Diskussionsveranstaltungen sind eine gute demokratische Tradition. Erst recht, wenn es um Themen geht, die viele Menschen in der Stadt bewegen. Am Freitag diskutiert die CDU allerdings allein mit sich selbst. Auf dem Podium sitzen neben Merz ausschließlich Vertreter der Union, darunter der Landesvorsitzende und Spitzenkandidat Kai Wegner.

„CDU will polarisieren“

So ein Format ist, zumal in Wahlkampfzeiten, nichts Ungewöhnliches. Dennoch wollen SPD, Linke und zivilgesellschaftliche Bündnisse auf dem Bat-Yam-Platz gegen den Wahlkampfauftritt protestieren. Linke und SPD werfen Merz und der CDU vor, sich auf Kosten der Probleme im Bezirk zu profilieren und polarisieren zu wollen.

„Es ist zu befürchten, dass die CDU wenig bis gar nicht über die schwerwiegenden Probleme in Neukölln reden wird, wie Kinderarmut, steigende Mieten, sinkende Löhne und hohe Lebensmittelpreise“, so ein Sprecher der Neuköllner Linken. „Wir befürchten, dass die CDU stattdessen versuchen wird, weiter die Bevölkerung zu spalten und ihre rassistische Erzählung von Silvester fortzusetzen. Dagegen protestieren wir.”

„Neukölln ist ein vielfältiger Bezirk, in dem Menschen aus der ganzen Welt zusammenleben und arbeiten“, so der SPD-Bundestagsabgeordnete Hakan Demir. „Das, was die CDU in Neukölln machen will, ist weiter Vorurteile zu schüren. Das lassen wir nicht zu. Wir wollen uns nicht instrumentalisieren lassen.“

Täter mit Migrationsgeschichte

An den Krawallen der Silvesternacht waren viele Jugendliche mit einer Migrationsgeschichte beteiligt. Daraufhin bezeichnete Merz Kinder aus Familien mit arabischen Wurzeln als „kleine Paschas“. Die CDU-Fraktion im Abgeordnetenhaus wollte die Vornamen der Täter der Silvesternacht wissen, um Rückschlüsse auf einen möglichen Migrationshintergrund zu erhalten.

Auch Falko Liecke wird am Freitag mit Merz debattieren.
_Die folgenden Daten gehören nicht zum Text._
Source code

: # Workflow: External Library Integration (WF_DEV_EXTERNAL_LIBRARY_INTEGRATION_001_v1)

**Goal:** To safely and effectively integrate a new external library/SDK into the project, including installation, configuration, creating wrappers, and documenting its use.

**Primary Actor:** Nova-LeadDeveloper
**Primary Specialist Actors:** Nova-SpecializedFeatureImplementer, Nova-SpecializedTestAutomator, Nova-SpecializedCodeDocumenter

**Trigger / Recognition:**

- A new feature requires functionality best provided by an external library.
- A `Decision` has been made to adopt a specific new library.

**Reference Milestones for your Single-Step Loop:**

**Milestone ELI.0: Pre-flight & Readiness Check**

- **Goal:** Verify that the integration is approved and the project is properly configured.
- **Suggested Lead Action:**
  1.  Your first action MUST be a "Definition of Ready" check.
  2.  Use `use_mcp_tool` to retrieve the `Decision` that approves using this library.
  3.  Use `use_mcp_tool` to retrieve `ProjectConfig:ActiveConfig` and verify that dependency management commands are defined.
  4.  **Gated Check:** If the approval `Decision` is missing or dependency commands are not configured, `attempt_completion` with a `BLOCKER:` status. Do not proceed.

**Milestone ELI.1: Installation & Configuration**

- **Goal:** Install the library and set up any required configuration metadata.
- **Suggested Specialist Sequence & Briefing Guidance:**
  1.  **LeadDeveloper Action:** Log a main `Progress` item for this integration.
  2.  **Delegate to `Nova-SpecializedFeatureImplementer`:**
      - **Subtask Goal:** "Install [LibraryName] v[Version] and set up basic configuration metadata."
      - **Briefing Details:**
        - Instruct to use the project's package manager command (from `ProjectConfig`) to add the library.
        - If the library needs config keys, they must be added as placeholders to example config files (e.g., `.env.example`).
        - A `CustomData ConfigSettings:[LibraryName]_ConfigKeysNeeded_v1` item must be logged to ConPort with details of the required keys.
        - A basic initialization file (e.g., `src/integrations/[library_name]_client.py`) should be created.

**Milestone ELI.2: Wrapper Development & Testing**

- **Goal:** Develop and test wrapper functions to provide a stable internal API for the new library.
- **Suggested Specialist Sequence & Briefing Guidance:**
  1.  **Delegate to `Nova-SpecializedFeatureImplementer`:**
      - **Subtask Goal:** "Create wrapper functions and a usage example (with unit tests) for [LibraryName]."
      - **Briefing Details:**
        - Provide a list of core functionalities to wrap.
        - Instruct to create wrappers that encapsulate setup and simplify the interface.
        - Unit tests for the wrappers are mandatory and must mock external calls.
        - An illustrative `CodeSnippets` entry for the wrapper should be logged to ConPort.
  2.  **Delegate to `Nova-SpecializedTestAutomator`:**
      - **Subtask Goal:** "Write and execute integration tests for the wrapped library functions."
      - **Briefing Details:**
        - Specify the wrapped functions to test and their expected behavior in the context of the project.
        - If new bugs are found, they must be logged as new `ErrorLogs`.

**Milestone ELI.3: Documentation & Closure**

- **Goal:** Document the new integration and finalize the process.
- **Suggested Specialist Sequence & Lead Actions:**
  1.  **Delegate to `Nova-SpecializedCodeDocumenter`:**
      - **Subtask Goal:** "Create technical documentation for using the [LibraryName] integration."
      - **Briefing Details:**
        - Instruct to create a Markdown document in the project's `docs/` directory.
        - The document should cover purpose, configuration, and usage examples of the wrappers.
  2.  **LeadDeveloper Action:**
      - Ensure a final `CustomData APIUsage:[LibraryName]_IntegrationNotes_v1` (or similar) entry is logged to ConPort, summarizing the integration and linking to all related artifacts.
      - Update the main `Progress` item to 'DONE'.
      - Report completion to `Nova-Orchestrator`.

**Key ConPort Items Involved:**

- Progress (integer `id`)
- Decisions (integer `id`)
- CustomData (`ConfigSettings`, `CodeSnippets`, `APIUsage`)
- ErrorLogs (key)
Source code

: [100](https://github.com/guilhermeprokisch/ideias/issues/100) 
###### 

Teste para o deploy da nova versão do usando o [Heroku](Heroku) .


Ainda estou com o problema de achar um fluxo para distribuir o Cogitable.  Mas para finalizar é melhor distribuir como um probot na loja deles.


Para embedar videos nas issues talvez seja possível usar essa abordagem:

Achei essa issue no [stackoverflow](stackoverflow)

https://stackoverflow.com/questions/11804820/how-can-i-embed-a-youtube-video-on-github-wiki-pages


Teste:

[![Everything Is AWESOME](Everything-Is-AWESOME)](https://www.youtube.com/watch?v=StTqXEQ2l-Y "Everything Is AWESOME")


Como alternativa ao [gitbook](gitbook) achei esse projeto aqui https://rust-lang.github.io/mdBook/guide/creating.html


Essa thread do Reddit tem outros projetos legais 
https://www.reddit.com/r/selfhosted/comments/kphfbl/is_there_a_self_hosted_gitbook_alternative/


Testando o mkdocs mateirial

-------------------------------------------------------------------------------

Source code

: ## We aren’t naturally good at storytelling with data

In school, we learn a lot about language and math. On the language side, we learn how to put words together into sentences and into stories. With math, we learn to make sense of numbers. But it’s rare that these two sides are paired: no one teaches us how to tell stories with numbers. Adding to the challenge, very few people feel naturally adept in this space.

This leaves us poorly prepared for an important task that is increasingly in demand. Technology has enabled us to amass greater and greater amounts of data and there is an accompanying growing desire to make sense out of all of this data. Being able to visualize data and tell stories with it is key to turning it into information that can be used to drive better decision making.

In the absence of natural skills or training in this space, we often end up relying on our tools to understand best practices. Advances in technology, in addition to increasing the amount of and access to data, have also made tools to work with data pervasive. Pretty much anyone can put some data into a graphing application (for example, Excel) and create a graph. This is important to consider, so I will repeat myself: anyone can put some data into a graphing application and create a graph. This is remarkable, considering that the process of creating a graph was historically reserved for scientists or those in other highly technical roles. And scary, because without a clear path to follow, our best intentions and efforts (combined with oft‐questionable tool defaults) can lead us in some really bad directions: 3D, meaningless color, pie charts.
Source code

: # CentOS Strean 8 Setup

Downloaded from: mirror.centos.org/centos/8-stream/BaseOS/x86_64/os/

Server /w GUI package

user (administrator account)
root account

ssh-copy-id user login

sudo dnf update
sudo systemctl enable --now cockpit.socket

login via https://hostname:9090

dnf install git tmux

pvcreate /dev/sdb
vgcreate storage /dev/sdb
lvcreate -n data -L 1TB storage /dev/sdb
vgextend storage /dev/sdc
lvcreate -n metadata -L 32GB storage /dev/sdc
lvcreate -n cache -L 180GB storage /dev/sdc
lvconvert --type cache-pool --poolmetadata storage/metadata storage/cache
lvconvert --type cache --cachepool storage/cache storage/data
Der Sozialstadtrat und Vorsitzende der CDU Neukölln nimmt die Kritik an der Veranstaltung gelassen. „Wir haben erwartet, dass andere Parteien den Auftritt den Bundesvorsitzenden für ihre Agenda nutzen möchten“, teilt Liecke schriftlich mit. „Das ist weder überraschend noch unüblich – zeigt aber die Relevanz der Veranstaltung.“

„Bemerkenswert“ sei vielmehr der Versuch, bürgerliche Politik mit Verleumdungen an den Rand zu drängen, anstatt den demokratischen Meinungskampf mit Sachargumenten zu führen.

Einladung an Friedrich Merz

Als Konsequenz aus der Silvesternacht hatte die Regierende Bürgermeisterin Franziska Giffey (SPD) einen Gipfel gegen Jugendgewalt einberufen. „Die Ergebnisse sind ernüchternd“, so Liecke. „Bisher ist nur bekannt, dass es einmalig ein paar Millionen Euro geben soll. Ein nettes Symbol, ein Wahlkampfgeschenk – mehr nicht.“ Damit löse man keine Probleme, die die SPD-geführten Senate seit bald 22 Jahren zu verantworten hätten.

Demir hat Merz eingeladen, sich bei einem Besuch in seinem Wahlkreisbüro auf dem Lipschitzplatz ein Bild von der Lage in der Gropiusstadt zu machen.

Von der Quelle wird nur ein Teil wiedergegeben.